Because of how few formal animal shelters exist in the region, individuals have taken the care of street cats into their own hands, running makeshift catteries. Running these catteries is expensive and comes with criticism from neighbors about potential spread of disease. A Beijing-based nonprofit named Companion Animals Working Group also works to protect street cats. Some colleges in the country, like Nanjing University, have organizations dedicated to rescuing sick strays on campus and sterilizing them.

Vigilante justice has been taken against online cat abusers due to the law not protecting animals. In one case, a group of activists cornered a cat abuse livestreamer. Users of the Chinese social media platform Weibo applauded the activists, with one user saying "they gave him a taste of his own medicine". Online retaliation against cat abuse is often met with harassment from abusers, who spam cat abuse-related memes to provoke cat lovers.
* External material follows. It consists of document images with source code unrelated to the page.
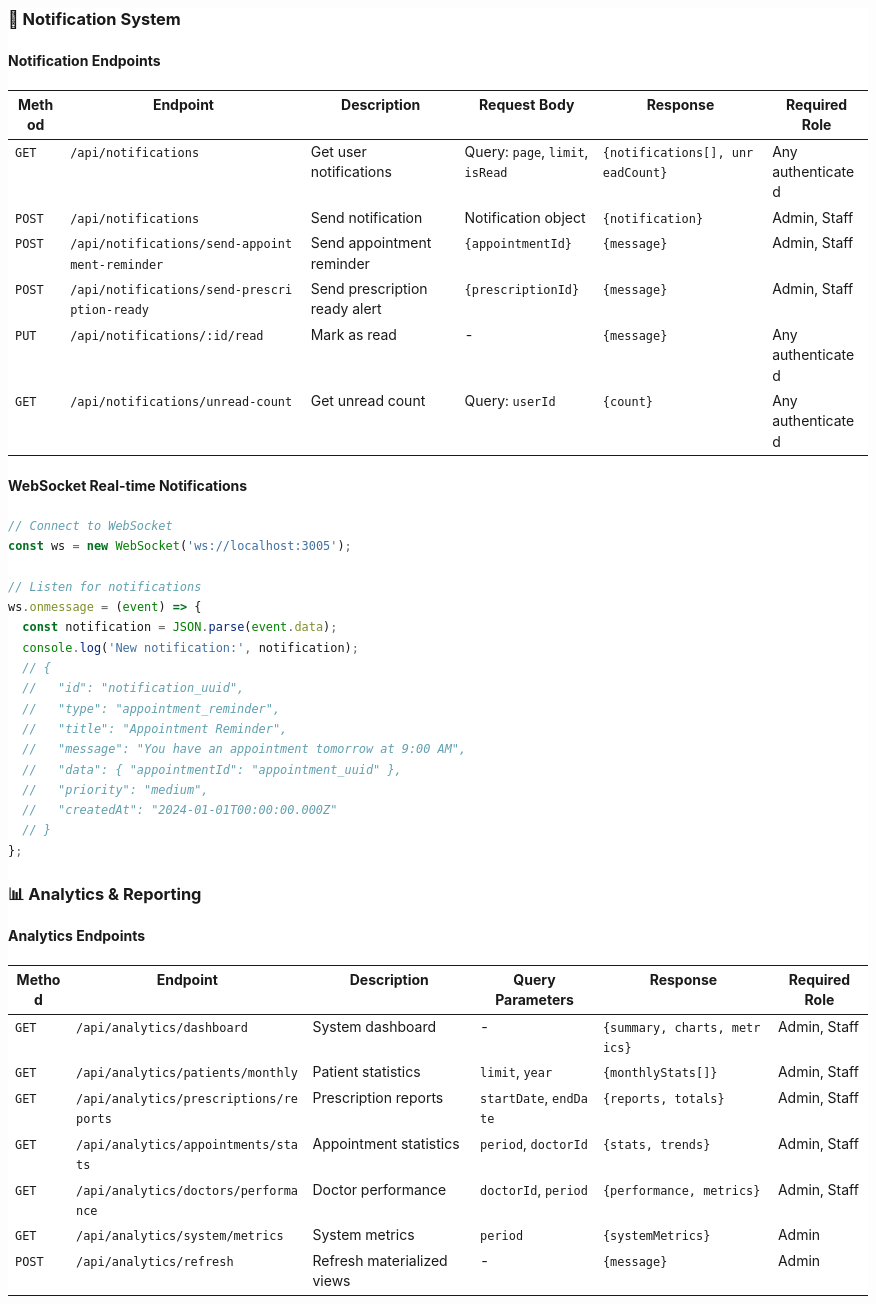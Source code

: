 ### **🔔 Notification System**

#### **Notification Endpoints**
| Method | Endpoint | Description | Request Body | Response | Required Role |
|--------|----------|-------------|--------------|----------|---------------|
| `GET` | `/api/notifications` | Get user notifications | Query: `page`, `limit`, `isRead` | `{notifications[], unreadCount}` | Any authenticated |
| `POST` | `/api/notifications` | Send notification | Notification object | `{notification}` | Admin, Staff |
| `POST` | `/api/notifications/send-appointment-reminder` | Send appointment reminder | `{appointmentId}` | `{message}` | Admin, Staff |
| `POST` | `/api/notifications/send-prescription-ready` | Send prescription ready alert | `{prescriptionId}` | `{message}` | Admin, Staff |
| `PUT` | `/api/notifications/:id/read` | Mark as read | - | `{message}` | Any authenticated |
| `GET` | `/api/notifications/unread-count` | Get unread count | Query: `userId` | `{count}` | Any authenticated |

#### **WebSocket Real-time Notifications**
```javascript
// Connect to WebSocket
const ws = new WebSocket('ws://localhost:3005');

// Listen for notifications
ws.onmessage = (event) => {
  const notification = JSON.parse(event.data);
  console.log('New notification:', notification);
  // {
  //   "id": "notification_uuid",
  //   "type": "appointment_reminder",
  //   "title": "Appointment Reminder",
  //   "message": "You have an appointment tomorrow at 9:00 AM",
  //   "data": { "appointmentId": "appointment_uuid" },
  //   "priority": "medium",
  //   "createdAt": "2024-01-01T00:00:00.000Z"
  // }
};
```

### **📊 Analytics & Reporting**

#### **Analytics Endpoints**
| Method | Endpoint | Description | Query Parameters | Response | Required Role |
|--------|----------|-------------|------------------|----------|---------------|
| `GET` | `/api/analytics/dashboard` | System dashboard | - | `{summary, charts, metrics}` | Admin, Staff |
| `GET` | `/api/analytics/patients/monthly` | Patient statistics | `limit`, `year` | `{monthlyStats[]}` | Admin, Staff |
| `GET` | `/api/analytics/prescriptions/reports` | Prescription reports | `startDate`, `endDate` | `{reports, totals}` | Admin, Staff |
| `GET` | `/api/analytics/appointments/stats` | Appointment statistics | `period`, `doctorId` | `{stats, trends}` | Admin, Staff |
| `GET` | `/api/analytics/doctors/performance` | Doctor performance | `doctorId`, `period` | `{performance, metrics}` | Admin, Staff |
| `GET` | `/api/analytics/system/metrics` | System metrics | `period` | `{systemMetrics}` | Admin |
| `POST` | `/api/analytics/refresh` | Refresh materialized views | - | `{message}` | Admin |
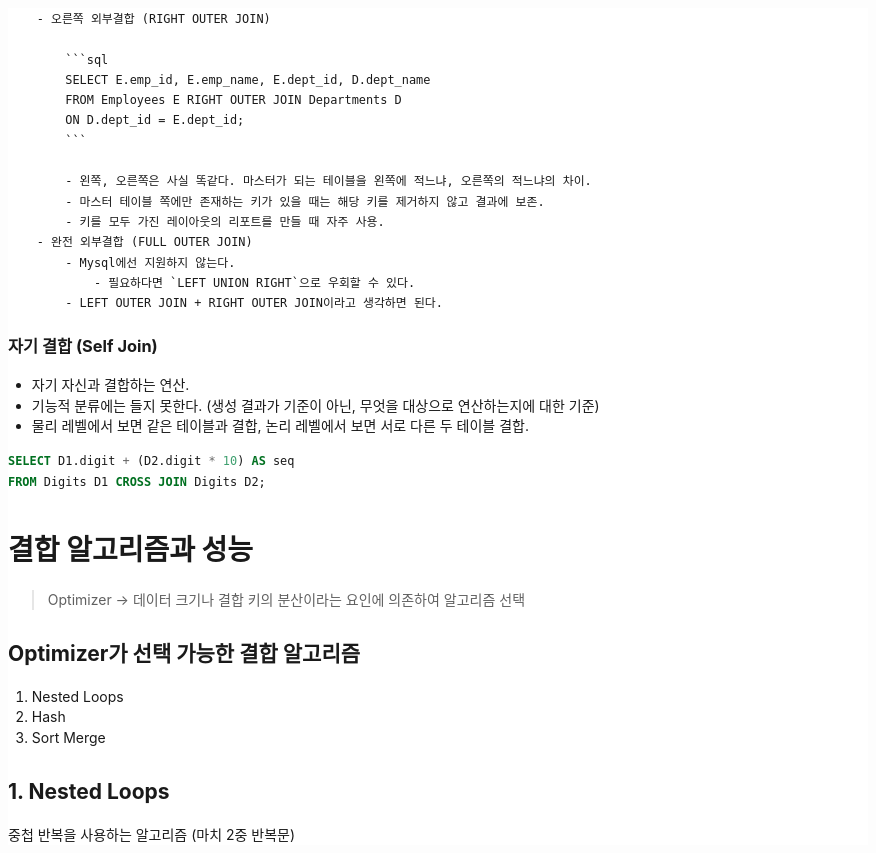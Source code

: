         - 오른쪽 외부결합 (RIGHT OUTER JOIN)
            
            ```sql
            SELECT E.emp_id, E.emp_name, E.dept_id, D.dept_name
            FROM Employees E RIGHT OUTER JOIN Departments D
            ON D.dept_id = E.dept_id;
            ```
            
            - 왼쪽, 오른쪽은 사실 똑같다. 마스터가 되는 테이블을 왼쪽에 적느냐, 오른쪽의 적느냐의 차이.
            - 마스터 테이블 쪽에만 존재하는 키가 있을 때는 해당 키를 제거하지 않고 결과에 보존.
            - 키를 모두 가진 레이아웃의 리포트를 만들 때 자주 사용.
        - 완전 외부결합 (FULL OUTER JOIN)
            - Mysql에선 지원하지 않는다.
                - 필요하다면 `LEFT UNION RIGHT`으로 우회할 수 있다.
            - LEFT OUTER JOIN + RIGHT OUTER JOIN이라고 생각하면 된다.

### 자기 결합 (Self Join)

- 자기 자신과 결합하는 연산.
- 기능적 분류에는 들지 못한다. (생성 결과가 기준이 아닌, 무엇을 대상으로 연산하는지에 대한 기준)
- 물리 레벨에서 보면 같은 테이블과 결합, 논리 레벨에서 보면 서로 다른 두 테이블 결합.

```sql
SELECT D1.digit + (D2.digit * 10) AS seq
FROM Digits D1 CROSS JOIN Digits D2;
```

# 결합 알고리즘과 성능

> Optimizer → 데이터 크기나 결합 키의 분산이라는 요인에 의존하여 알고리즘 선택
> 

## Optimizer가 선택 가능한 결합 알고리즘

1. Nested Loops
2. Hash
3. Sort Merge

## 1. Nested Loops

중첩 반복을 사용하는 알고리즘 (마치 2중 반복문)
Feline Guardians is a U.S.-registered charity formed in retaliation against China's cat abuse rings, operating in around 50 different countries as of December 2024. The organisation focuses on feline torture and abuse prevention, raising awareness, and diplomatic outreach to enact animal portection laws in China. Individual frames of torture videos are carefully analyzed by a trained team in order to identify the perpetrators. The group has organized protests in over 20 cities around the world, including demonstrations outside the Chinese embassy in London.